The controversial reconstruction of the Berlin Palace demonstrates rapidly changing values within a country still struggling to come to terms with its past. Located in the symbolic city center, the building was a source of national identity, which has become a difficult topic in Germany’s contemporary history. Architectural symbols are economically pertinent in the age of the Global City, in which they also act as a city’s branding logo, drawing in tourists and encouraging investors. Visual language is powerful and artists are especially aware of this: filmmaker Kerstin Honeit is lending her efforts to encourage a wider debate. Her recent video work ‘my castle your castle’ (2017), now playing at Berlinische Galerie, provides a refreshing new perspective on an old story.
Undergoing multiple demolitions and reconstructions, the Berlin Palace seems to have captured all major facets and ruling ideologies of German history. Originally an imperial palace built in the 15th century, with later grandiose Baroque extensions, the Berlin Palace served as a winter residence for the Prussian Kings and German Emperors for around five hundred years. Badly damaged in World War Two, during which many National Socialist parades took place on the grounds, the palace was torn down by the communist GDR in 1950 as a proud rejection of imperialism and nazism. In its place, the GDR erected a Council of State in 1964, expanding into the notoriously ugly and modernist Palace of the Republic in 1973-6.
The Palace of the Republic became a shared, multipurpose site, inviting the public through events, galleries, and performances, where the building’s forward-thinking functionality was prioritised over a show of power and wealth. As Germany reunited, and re-adopted a democratic regime, the Palace of the Republic closed. Demolished in 2006-8, a majority vote held by the Bundestag determined the exterior of the Berlin Palace was to be rebuilt entirely as the original imperial palace, despite several demonstrations protesting the erasure of East German history and identity. While several lobbying groups argued for the need to preserve the lost, beautiful architecture, and its alignment to the neighbouring neoclassical buildings, other intellectuals condemned the expensive endeavour and the selective identity it offered, contrary to a democratic regime.
Gavrel Rosenfeld suggested in an article in The Guardian that the overriding decision to maintain the original imperial architecture stems from an “inability to mourn the past” and demonstrates the intense emotions behind this building.
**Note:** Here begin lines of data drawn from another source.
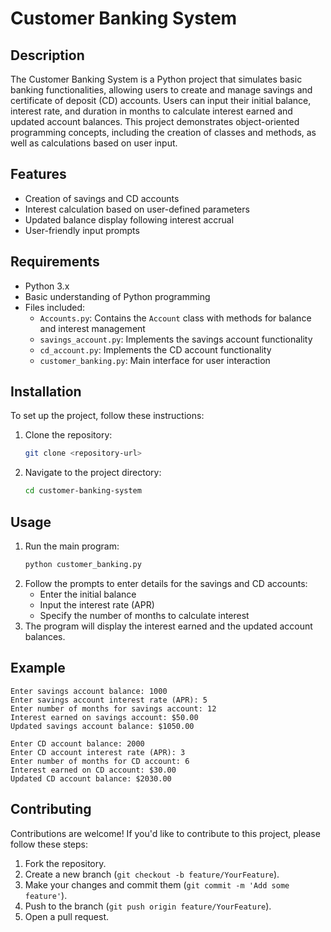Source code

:# Customer Banking System

## Description
The Customer Banking System is a Python project that simulates basic banking functionalities, allowing users to create and manage savings and certificate of deposit (CD) accounts. Users can input their initial balance, interest rate, and duration in months to calculate interest earned and updated account balances. This project demonstrates object-oriented programming concepts, including the creation of classes and methods, as well as calculations based on user input.

## Features
- Creation of savings and CD accounts
- Interest calculation based on user-defined parameters
- Updated balance display following interest accrual
- User-friendly input prompts

## Requirements
- Python 3.x
- Basic understanding of Python programming
- Files included:
  - `Accounts.py`: Contains the `Account` class with methods for balance and interest management
  - `savings_account.py`: Implements the savings account functionality
  - `cd_account.py`: Implements the CD account functionality
  - `customer_banking.py`: Main interface for user interaction

## Installation
To set up the project, follow these instructions:
1. Clone the repository:
   ```bash
   git clone <repository-url>
   ```
2. Navigate to the project directory:
   ```bash
   cd customer-banking-system
   ```

## Usage
1. Run the main program:
   ```bash
   python customer_banking.py
   ```
2. Follow the prompts to enter details for the savings and CD accounts:
   - Enter the initial balance
   - Input the interest rate (APR)
   - Specify the number of months to calculate interest
3. The program will display the interest earned and the updated account balances.

## Example
```
Enter savings account balance: 1000
Enter savings account interest rate (APR): 5
Enter number of months for savings account: 12
Interest earned on savings account: $50.00
Updated savings account balance: $1050.00

Enter CD account balance: 2000
Enter CD account interest rate (APR): 3
Enter number of months for CD account: 6
Interest earned on CD account: $30.00
Updated CD account balance: $2030.00
```

## Contributing
Contributions are welcome! If you'd like to contribute to this project, please follow these steps:
1. Fork the repository.
2. Create a new branch (`git checkout -b feature/YourFeature`).
3. Make your changes and commit them (`git commit -m 'Add some feature'`).
4. Push to the branch (`git push origin feature/YourFeature`).
5. Open a pull request.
In view of this, the new Berliner Schloss, expected to be completed in 2019, will house the Humboldt Forum’s collections of non-Western art, including artefacts from Germany’s colonial conquests. However, in a quite groundbreaking move, the museum will also highlight forgotten and censored atrocities from Germany’s colonial history. This will include the ethnic cleansing of Namibia, the first genocide of the 20th century, and the Maji Maji rebellion, where 75,000 Tanzanians were killed by German soldiers.
Artist Kerstin Honeit, born in 1977 in a divided Berlin, points out in her video work that the entire debate is inherently elitist. To counter this, she turns her attention to the construction workers physically engaged with the site. Honeit invites Palace of the Republic builder Peter Friedrich, as well as Palace of the Republic demolisher Gunter Teichert, to feature in ‘my castle your castle’ (2017), lending a different connotation to the site. Held in the familiar format of a talk-show—the pop-cultural practise commonly snuffed at by intellectuals—a suited Honeit asks her guests about their opinions on and experiences with the palace. Meanwhile, quotes from positions of authority propagating their opinions on the building are interspersed, and point out the difference in language between these individuals.
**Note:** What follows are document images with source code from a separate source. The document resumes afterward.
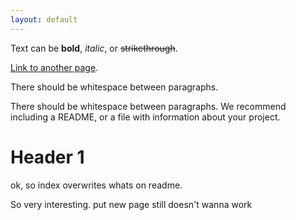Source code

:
 ```yaml
---
layout: default
---
```


Text can be **bold**, _italic_, or ~~strikethrough~~.

[Link to another page](./newpage.html).

There should be whitespace between paragraphs.

There should be whitespace between paragraphs. We recommend including a README, or a file with information about your project.

# Header 1
ok, so index overwrites whats on readme.


So very interesting.  put new page still doesn't wanna work

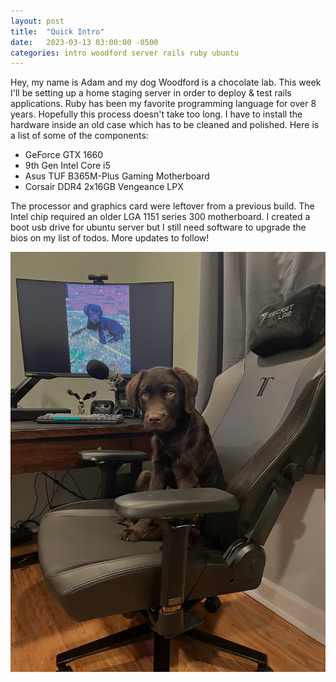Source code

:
 ```yaml
---
layout: post
title:  "Quick Intro"
date:   2023-03-13 03:00:00 -0500
categories: intro woodford server rails ruby ubuntu
---
```


Hey, my name is Adam and my dog Woodford is a chocolate lab. 
This week I'll be setting up a home staging server in order to 
deploy & test rails applications. Ruby has been my favorite 
programming language for over 8 years. Hopefully this process 
doesn't take too long. I have to install the hardware inside an old 
case which has to be cleaned and polished. Here is a list of some 
of the components:

- GeForce GTX 1660
- 9th Gen Intel Core i5
- Asus TUF B365M-Plus Gaming Motherboard
- Corsair DDR4 2x16GB Vengeance LPX

The processor and graphics card were leftover from a previous 
build. The Intel chip required an older LGA 1151 series 300 
motherboard. I created a boot usb drive for ubuntu server but 
I still need software to upgrade the bios on my list of todos. 
More updates to follow!

![woodford1](/img/woodford1.jpg)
Adding absurdity, a pair of singing, queer cowboys also temporarily interrupts the talk-show. It’s an important, intelligent and dryly humorous piece that points out how class divisions and power dynamics skew debate. The construction workers seem not to trust themselves to give opinions on their projects (also due to real, economic consequences such as losing their jobs) and resort to merely describing the work processes, while sheepishly picking at their Kaffee und Kuchen. It’s interesting that Honeit juxtaposes her critique of class by incorporating the informal German institution of coffee and cake, as an intimate, almost embarrassing ritual practised across generations and classes. ‘my castle your castle’ (2016) can be seen at the Berlinische Galerie’s IBB Video Space until July 24, alongside two other video works of Honeit’s, ‘Talking Business’ (2014) and ‘Pigs in Progress’ (2013).